Friend or foe?

Electronic music is not the enemy of classical music
January 25, 2012
Floating above the crowd: pianist and DJ Francesco Tristano




When Dave Taylor, aka DJ Switch, made his way onto the Royal Albert Hall stage for a Proms concert last summer, it wasn’t just his T-shirt and stubble that set him apart. This was the first time that Taylor’s instrument—the turntables—had featured in the world’s largest classical music festival. Decades after electronic music first conquered dance-floors, it has infiltrated the heart of the classical establishment.

Computer music; electro-acoustic music; stochastic music; tape music: the terminology of electronic music is as forbidding as some of the sounds themselves. Encompassing everything from the avant garde innovations of Stockhausen and Varese in the 1950s through to today’s mainstream dance genres of house, techno and of course electronica, it’s a field of unlikely alliances and of innovation. It’s also one with a close relationship to the classical tradition.

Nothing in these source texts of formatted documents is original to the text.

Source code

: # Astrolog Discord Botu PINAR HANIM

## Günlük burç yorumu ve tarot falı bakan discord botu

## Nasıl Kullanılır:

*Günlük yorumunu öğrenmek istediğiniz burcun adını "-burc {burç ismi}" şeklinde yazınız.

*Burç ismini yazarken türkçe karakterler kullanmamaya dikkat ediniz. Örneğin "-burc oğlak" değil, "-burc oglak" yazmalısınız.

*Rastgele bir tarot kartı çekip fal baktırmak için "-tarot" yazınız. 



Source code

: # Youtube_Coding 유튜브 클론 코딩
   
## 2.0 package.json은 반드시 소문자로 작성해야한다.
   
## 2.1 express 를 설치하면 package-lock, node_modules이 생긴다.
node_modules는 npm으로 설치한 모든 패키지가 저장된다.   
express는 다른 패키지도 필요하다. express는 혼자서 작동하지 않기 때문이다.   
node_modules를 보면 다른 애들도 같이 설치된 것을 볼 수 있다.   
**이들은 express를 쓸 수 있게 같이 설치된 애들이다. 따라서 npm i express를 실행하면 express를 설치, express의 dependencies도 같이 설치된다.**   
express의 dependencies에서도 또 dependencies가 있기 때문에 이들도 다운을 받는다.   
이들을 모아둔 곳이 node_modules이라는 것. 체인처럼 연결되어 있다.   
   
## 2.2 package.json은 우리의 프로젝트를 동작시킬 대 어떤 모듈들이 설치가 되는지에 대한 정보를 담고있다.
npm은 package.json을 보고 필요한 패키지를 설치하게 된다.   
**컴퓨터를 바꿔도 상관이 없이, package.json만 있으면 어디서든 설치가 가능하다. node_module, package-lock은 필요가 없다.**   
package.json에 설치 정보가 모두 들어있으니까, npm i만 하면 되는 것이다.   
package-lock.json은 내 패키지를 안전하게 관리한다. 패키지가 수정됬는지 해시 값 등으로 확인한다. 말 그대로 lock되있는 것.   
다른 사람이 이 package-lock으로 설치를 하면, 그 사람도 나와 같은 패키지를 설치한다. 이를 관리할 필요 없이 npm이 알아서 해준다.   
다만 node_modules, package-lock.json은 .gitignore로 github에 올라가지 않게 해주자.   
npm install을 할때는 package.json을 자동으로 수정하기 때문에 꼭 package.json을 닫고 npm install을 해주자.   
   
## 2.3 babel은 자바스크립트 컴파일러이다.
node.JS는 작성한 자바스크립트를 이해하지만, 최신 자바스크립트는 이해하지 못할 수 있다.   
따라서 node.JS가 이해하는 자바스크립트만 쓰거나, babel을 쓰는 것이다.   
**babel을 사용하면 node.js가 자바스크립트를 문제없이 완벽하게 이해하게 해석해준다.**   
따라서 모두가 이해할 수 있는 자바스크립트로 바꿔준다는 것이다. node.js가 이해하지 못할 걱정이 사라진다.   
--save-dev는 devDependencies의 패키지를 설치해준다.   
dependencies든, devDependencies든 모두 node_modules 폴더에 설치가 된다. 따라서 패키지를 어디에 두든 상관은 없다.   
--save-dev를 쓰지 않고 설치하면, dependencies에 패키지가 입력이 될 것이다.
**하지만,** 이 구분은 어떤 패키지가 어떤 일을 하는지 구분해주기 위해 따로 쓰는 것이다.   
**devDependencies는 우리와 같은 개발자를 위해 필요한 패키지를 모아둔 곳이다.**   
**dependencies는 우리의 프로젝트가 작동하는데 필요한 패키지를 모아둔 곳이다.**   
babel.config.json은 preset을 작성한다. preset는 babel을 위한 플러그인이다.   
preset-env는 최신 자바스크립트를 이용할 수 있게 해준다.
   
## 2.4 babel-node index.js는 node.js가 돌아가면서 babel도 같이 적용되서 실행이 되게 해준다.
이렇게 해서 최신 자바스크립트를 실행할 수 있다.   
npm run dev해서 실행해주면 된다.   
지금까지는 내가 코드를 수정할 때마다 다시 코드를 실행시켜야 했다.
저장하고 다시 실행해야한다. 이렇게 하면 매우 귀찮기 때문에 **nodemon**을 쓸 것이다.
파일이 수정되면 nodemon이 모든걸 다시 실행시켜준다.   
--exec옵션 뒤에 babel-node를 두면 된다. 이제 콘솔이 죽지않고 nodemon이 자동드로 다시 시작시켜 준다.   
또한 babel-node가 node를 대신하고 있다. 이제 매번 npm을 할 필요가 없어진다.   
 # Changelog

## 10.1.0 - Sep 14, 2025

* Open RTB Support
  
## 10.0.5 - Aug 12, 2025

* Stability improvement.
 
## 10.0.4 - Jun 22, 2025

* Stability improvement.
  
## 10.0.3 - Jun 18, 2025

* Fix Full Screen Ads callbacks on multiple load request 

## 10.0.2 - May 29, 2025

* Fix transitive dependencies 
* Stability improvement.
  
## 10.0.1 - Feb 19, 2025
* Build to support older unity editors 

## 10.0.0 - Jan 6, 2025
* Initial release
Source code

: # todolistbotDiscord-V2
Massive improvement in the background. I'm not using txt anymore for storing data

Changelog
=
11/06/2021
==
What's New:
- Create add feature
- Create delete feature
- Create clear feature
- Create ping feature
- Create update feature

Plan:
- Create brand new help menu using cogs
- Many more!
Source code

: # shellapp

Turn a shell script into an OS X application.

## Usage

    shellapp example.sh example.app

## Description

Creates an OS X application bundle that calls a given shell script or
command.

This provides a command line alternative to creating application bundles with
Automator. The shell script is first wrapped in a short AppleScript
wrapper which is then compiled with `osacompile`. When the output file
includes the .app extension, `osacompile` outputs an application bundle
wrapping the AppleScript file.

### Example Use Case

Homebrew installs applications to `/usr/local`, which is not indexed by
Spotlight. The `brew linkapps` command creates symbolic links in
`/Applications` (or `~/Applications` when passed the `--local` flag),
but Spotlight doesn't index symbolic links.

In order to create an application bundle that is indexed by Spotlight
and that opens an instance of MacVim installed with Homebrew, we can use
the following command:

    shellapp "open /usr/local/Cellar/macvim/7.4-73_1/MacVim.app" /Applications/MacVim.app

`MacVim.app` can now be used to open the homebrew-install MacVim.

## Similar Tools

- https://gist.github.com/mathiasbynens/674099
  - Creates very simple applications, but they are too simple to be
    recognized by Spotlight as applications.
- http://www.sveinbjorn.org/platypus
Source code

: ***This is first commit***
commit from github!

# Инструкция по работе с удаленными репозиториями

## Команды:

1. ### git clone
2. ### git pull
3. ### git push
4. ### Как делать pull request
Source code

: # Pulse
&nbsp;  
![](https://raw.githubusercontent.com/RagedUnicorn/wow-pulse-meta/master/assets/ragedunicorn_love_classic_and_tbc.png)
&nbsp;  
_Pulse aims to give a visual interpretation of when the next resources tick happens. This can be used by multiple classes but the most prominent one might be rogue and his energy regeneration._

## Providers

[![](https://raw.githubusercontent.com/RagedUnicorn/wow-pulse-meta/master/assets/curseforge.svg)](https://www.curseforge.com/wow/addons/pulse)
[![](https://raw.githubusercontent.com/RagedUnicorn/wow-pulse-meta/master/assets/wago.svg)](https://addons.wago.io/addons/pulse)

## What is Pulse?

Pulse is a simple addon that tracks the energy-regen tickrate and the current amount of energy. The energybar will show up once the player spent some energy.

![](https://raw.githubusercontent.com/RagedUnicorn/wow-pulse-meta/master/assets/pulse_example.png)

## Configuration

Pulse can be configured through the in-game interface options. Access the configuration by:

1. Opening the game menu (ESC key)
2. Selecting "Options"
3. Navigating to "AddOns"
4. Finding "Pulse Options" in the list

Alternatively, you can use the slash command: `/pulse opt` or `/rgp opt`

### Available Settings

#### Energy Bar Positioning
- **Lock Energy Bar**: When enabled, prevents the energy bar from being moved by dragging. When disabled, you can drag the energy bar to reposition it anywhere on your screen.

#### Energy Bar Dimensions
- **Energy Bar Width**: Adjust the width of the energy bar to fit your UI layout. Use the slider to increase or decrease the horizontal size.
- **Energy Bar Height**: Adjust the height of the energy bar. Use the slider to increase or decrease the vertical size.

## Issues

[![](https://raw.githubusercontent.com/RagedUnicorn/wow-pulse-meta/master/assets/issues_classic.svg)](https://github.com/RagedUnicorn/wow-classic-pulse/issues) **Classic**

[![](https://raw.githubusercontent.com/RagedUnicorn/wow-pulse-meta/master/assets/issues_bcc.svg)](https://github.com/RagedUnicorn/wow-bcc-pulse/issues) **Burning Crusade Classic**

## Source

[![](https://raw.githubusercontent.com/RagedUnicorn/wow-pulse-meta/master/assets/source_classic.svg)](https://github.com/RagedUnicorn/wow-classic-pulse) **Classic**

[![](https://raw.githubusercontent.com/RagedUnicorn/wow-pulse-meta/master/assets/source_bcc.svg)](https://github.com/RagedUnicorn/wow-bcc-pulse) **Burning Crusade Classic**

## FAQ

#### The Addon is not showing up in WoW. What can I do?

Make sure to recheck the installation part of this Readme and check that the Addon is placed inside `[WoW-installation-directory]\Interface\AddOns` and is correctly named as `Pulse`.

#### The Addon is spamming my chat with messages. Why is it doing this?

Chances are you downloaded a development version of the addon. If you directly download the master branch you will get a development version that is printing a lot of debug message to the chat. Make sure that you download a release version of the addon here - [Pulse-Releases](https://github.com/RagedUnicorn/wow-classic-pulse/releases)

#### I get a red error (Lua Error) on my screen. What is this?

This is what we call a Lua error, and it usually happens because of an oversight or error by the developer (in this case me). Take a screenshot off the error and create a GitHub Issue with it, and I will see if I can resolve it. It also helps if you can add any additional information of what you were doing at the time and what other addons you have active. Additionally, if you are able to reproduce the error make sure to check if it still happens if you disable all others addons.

“It’s strange that we separate electronica from classical electro-acoustic music so completely,” says pianist and DJ Francesco Tristano, “because their root is the same. Electronic music was invented by classical composers.” It’s an oft-rehearsed argument, based on everything from the influence of Stockhausen on Beatles’ producer George Martin to legendary techno producer Moritz von Oswald’s second career as a classical percussionist. Tristano, who applies techniques of compression and distortion to the music of Bach, and is one of the most progressive artists currently recording on the ultra-conservative Deutsche Grammophon label, himself makes a persuasive case for the piano as a “proto-synthesiser.”

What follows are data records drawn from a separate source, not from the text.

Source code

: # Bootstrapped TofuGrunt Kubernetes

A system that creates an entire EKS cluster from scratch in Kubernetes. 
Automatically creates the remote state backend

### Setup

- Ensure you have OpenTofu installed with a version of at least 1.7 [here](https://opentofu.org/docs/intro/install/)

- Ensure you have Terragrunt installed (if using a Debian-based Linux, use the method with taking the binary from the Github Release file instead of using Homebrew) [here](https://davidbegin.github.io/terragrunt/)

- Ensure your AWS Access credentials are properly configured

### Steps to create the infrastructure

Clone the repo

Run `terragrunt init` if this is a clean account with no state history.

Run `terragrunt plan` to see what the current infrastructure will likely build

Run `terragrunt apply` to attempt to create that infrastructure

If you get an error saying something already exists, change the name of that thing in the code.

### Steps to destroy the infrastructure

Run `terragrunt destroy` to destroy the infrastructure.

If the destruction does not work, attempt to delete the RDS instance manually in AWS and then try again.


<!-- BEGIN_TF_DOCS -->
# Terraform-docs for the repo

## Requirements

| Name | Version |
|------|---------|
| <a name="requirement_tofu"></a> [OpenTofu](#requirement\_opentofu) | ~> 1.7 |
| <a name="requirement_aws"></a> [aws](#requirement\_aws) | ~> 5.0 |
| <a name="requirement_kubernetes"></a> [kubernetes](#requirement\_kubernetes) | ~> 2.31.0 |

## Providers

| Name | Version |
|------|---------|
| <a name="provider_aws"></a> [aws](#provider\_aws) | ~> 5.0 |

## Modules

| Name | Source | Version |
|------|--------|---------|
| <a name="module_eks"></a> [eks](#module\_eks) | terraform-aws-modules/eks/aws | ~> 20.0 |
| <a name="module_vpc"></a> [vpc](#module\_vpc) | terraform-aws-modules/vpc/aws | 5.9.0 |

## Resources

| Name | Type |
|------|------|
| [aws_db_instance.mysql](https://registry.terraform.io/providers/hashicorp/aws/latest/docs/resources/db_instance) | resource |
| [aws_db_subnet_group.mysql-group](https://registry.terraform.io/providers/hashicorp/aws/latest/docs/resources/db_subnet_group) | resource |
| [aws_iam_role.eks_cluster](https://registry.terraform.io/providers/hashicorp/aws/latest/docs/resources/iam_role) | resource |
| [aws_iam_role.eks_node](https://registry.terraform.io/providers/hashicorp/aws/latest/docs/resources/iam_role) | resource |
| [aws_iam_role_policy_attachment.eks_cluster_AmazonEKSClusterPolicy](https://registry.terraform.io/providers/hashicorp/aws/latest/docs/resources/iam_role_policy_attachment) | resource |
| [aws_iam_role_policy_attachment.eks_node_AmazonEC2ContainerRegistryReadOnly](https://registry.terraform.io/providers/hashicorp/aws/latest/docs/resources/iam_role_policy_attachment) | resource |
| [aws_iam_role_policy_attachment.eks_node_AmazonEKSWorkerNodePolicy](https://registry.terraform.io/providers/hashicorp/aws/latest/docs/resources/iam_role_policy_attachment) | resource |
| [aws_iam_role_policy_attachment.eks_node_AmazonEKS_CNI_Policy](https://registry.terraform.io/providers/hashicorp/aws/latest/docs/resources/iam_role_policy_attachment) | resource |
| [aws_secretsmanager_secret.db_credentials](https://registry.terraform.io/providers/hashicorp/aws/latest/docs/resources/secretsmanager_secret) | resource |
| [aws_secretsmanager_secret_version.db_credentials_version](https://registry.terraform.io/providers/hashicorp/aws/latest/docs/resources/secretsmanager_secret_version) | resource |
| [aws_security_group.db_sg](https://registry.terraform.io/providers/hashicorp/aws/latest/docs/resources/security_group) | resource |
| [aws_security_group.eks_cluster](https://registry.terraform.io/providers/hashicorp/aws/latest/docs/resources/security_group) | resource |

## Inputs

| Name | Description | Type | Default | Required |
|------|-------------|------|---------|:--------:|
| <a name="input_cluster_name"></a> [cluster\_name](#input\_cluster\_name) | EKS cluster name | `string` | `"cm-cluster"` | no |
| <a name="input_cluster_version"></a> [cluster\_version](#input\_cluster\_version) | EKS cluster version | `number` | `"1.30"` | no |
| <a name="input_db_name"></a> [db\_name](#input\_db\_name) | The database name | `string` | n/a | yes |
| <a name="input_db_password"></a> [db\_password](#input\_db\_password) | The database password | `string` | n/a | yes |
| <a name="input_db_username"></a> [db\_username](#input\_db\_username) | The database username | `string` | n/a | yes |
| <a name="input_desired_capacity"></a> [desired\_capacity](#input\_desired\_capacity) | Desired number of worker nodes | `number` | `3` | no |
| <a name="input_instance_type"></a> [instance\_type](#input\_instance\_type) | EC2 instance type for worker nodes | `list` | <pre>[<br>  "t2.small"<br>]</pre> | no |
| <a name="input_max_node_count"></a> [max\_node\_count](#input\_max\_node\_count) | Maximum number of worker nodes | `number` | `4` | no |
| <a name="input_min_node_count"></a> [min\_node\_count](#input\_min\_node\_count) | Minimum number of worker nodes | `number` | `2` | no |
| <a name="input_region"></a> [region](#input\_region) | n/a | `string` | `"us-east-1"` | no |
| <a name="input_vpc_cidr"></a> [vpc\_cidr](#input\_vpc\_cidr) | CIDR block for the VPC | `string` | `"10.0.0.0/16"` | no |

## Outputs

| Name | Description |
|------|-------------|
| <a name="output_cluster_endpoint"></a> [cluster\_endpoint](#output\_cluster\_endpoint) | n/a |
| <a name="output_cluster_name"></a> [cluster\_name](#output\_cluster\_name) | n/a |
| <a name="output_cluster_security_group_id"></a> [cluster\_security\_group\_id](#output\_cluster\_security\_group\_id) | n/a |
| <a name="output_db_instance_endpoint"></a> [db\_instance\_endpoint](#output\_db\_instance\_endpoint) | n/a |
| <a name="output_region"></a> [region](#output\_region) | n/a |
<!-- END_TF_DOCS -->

These two traditions of classical and popular electronic styles are coming back together—a trend some have hailed as the saving of classical music, others as its death knell. It is neither. Electronic music can become part of modern classical without rotting it from within. But its growing influence does not herald a golden age where electronic classical vies with Rihanna for chart success.

There’s no denying that electronic techniques offer classical composers the chance to expand their musical vocabulary—a responsibility composer Richard Lannoy sees as too important to ignore. “There’s this idea that the orchestra reached its peak in the 19th century and has since stagnated. Thanks to technology we have the opportunity to change this, to develop sounds not available to us acoustically. This isn’t about electronic music replacing the acoustic orchestra, it’s the sound of the orchestra reimagined in ways we’ve never heard before.”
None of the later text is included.